The Dobbs case, which reversed the rule under Roe and Casey this week, begins with this false trichotomy:
"Americans hold sharply conflicting views. Some believe fervently that a human person comes into being at conception and that abortion ends an innocent life. Others feel just as strongly that any regulation of abortion invades a woman’s right to control her own body and prevents women from achieving full equality. Still others in a third group think that abortion should be allowed under some but not all circumstances, and those within this group hold a variety of views about the particular restrictions that should be imposed."
It is false because it starts by defining groups according to when they think life begins, then pivots away to using other things to define the three groups, rather than using a consistent metric. The problem is that it defines different people by not only different views by views about different things. It's like saying "there are three groups of people when it comes to sports: people who like the New York Rangers, people who played hockey as a kid, and people who can only name some of the New York Rangers."

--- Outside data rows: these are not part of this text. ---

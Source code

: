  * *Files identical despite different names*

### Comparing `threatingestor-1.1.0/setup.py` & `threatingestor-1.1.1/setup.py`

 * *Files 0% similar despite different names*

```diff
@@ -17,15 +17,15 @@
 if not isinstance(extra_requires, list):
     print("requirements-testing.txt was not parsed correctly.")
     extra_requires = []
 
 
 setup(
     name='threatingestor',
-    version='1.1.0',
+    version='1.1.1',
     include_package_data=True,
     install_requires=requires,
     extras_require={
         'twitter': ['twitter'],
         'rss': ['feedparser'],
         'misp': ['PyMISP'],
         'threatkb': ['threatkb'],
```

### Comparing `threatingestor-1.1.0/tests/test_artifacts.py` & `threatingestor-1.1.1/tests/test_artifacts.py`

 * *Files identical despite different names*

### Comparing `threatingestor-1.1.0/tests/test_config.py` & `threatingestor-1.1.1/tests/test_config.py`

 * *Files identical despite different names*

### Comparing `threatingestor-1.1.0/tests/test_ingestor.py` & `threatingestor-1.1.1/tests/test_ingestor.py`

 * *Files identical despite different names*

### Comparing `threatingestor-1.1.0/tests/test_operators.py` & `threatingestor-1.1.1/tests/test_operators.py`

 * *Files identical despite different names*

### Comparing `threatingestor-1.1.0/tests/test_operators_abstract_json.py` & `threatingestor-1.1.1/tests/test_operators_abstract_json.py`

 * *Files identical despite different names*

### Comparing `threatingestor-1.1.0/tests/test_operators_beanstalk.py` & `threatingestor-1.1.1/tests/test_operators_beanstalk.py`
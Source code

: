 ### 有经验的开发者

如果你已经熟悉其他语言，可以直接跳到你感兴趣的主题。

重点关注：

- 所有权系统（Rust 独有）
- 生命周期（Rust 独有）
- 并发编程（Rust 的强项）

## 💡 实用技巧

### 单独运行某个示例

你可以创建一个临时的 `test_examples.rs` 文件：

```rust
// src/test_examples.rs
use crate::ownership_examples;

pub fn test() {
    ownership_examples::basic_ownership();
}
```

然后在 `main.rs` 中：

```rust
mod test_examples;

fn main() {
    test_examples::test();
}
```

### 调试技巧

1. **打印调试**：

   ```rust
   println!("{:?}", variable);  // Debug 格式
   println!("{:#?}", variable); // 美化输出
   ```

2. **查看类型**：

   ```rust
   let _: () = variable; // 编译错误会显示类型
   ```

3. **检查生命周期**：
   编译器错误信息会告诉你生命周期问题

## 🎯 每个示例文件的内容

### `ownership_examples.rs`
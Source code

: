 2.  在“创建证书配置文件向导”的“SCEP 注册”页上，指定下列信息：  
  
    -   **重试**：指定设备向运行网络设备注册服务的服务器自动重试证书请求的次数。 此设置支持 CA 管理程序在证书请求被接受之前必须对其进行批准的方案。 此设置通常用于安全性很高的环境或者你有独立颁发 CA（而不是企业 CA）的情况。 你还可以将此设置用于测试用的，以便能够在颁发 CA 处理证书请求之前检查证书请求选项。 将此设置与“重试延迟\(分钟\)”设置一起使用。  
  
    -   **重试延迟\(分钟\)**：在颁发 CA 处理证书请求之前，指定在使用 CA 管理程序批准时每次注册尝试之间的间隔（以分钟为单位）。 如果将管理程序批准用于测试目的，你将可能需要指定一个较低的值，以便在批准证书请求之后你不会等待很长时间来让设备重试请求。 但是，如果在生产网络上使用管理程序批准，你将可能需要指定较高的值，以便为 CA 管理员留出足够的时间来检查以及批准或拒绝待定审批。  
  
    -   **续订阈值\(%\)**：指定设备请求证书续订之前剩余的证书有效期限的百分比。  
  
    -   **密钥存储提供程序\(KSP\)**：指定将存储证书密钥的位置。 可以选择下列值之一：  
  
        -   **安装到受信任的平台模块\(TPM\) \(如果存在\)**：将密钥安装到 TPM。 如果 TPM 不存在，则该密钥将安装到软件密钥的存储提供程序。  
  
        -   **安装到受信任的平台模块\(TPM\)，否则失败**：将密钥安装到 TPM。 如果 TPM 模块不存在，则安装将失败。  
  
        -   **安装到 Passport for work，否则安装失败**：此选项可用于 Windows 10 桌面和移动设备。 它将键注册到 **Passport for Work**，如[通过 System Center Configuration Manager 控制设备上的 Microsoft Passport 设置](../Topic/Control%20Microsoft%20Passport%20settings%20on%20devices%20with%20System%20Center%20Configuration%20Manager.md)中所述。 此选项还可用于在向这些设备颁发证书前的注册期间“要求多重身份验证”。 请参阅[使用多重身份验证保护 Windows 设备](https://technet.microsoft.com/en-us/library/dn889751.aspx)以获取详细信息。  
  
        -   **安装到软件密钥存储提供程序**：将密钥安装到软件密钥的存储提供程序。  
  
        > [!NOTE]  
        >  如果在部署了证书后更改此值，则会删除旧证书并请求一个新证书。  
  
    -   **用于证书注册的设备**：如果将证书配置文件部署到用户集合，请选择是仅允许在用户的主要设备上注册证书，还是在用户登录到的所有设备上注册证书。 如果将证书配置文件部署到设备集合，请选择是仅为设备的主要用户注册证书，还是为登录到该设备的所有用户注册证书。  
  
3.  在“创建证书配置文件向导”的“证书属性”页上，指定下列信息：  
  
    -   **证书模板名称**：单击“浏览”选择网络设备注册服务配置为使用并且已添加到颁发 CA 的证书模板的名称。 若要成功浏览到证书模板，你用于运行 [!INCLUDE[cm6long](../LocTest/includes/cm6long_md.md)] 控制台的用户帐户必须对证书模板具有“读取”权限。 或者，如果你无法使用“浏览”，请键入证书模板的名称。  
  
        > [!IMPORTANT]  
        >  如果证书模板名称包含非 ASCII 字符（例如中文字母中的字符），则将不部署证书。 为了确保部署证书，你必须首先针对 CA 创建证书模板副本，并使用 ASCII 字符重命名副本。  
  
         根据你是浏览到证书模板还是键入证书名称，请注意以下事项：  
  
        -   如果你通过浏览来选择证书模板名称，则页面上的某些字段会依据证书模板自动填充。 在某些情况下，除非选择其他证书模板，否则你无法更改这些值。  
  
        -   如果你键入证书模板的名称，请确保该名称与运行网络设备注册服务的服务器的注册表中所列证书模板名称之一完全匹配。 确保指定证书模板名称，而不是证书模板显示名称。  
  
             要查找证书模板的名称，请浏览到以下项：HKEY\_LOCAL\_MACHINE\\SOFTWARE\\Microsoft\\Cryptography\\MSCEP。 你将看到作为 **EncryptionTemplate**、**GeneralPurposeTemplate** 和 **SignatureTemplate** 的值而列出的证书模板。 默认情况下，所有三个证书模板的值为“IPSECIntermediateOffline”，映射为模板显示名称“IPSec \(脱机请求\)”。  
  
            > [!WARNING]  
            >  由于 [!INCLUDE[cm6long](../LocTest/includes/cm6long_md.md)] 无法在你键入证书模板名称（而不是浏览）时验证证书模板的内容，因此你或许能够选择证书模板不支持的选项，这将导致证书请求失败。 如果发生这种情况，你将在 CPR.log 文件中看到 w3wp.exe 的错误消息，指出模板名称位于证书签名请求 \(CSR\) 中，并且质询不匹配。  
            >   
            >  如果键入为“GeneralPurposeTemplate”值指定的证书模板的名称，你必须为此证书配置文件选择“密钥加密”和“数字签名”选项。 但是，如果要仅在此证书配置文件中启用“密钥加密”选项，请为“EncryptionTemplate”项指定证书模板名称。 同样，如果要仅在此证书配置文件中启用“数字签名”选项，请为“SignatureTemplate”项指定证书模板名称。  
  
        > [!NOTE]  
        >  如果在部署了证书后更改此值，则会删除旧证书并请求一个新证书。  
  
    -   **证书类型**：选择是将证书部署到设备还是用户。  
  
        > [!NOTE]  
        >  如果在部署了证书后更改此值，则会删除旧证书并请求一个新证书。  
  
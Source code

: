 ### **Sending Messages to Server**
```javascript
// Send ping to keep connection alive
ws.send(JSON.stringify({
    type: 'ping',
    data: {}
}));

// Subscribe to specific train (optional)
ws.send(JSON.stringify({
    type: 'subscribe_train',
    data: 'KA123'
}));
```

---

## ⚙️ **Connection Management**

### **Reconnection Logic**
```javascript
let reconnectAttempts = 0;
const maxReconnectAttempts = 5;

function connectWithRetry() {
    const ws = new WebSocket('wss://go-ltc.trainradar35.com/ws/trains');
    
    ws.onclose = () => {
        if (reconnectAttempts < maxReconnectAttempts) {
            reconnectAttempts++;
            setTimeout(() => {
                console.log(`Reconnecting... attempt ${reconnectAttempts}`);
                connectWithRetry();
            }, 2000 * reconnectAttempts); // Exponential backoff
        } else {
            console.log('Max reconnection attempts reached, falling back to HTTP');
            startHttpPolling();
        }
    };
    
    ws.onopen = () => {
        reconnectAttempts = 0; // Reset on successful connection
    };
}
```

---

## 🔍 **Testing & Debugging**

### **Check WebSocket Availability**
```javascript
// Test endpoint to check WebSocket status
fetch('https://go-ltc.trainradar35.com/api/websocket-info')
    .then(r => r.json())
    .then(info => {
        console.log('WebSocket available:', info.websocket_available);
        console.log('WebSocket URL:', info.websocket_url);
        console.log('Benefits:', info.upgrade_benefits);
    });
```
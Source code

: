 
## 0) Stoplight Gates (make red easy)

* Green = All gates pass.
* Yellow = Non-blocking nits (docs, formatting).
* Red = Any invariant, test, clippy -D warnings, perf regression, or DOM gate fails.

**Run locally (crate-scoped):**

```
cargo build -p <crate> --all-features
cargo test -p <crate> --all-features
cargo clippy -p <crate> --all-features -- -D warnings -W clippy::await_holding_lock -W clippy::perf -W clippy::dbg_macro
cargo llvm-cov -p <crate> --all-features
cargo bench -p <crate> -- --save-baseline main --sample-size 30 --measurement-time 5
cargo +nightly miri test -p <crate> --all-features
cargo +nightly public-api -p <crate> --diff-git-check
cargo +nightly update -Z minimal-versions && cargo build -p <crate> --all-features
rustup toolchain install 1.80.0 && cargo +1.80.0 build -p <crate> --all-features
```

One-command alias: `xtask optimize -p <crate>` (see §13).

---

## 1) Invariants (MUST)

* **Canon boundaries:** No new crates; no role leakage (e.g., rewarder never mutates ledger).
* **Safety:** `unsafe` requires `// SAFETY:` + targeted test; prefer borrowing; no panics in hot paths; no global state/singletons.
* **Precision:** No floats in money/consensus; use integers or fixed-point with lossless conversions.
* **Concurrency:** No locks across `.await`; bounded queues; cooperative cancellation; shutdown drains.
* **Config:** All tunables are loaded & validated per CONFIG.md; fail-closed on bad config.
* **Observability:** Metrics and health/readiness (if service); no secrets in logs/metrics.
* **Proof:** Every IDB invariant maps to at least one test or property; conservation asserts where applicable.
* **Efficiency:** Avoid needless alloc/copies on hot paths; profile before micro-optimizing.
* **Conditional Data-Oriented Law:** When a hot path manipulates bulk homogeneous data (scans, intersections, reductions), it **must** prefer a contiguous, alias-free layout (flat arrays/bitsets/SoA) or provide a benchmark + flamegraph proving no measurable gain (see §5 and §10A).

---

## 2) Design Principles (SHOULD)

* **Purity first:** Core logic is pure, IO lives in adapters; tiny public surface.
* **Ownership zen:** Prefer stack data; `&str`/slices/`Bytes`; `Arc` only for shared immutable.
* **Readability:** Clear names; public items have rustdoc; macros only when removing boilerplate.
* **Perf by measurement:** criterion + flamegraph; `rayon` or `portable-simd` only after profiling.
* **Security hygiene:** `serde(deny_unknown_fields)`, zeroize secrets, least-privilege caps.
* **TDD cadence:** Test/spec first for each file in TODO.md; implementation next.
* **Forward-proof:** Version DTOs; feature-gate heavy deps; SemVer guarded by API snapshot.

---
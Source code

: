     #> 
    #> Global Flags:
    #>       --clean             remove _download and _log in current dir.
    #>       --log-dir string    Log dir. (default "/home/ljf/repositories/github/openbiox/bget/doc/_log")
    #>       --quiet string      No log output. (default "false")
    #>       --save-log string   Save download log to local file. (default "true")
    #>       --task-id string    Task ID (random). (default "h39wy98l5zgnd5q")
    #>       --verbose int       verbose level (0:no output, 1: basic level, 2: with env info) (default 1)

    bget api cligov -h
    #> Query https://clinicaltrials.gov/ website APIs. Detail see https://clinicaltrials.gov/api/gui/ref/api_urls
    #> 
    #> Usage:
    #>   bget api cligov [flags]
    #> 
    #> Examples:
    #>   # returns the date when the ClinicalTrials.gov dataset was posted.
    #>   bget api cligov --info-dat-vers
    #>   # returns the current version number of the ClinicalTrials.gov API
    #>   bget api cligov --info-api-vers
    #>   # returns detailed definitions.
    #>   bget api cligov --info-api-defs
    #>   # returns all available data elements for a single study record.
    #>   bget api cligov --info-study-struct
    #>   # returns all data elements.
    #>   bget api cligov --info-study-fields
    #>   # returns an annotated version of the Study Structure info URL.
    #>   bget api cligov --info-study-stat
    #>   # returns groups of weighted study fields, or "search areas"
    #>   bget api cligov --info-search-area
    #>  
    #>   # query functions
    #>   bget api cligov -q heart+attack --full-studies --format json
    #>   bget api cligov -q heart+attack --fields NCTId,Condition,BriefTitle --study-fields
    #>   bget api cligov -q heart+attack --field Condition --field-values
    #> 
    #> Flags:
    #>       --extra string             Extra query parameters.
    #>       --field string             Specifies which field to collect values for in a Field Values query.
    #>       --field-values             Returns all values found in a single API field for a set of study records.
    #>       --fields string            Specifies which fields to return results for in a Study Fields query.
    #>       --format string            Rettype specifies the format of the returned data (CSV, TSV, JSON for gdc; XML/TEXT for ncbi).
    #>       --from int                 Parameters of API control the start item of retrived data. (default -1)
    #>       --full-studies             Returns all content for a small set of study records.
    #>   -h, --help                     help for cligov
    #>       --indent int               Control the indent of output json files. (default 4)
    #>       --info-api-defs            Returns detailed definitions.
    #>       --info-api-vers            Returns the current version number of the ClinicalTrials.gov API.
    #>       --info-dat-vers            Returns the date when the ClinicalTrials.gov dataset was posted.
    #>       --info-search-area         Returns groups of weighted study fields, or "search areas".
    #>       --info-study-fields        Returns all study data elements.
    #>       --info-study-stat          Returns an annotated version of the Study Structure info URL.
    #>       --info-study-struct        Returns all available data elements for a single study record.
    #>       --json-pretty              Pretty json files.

That subtle trick allows them to define the second and third group (who favor abortion at least in some circumstances) as fundamentally immoral: after all, unless we define them as NOT believing that life begins at conception, they believe in murder justified by other goals (such as full equality for women). That's pernicious.
In truth, if they are going to start by defining the first group as those who believe life begins at conception, they should have defined the three groups using the same metric, this way:
1) People who think life begins at conception
2) People who don't think life begins at conception
3) People who don't have a firm belief as to when life begins
That changes things, doesn't it? I'm in the third group. And, in my mind, when an important thesis is unknown, liberty should prevail.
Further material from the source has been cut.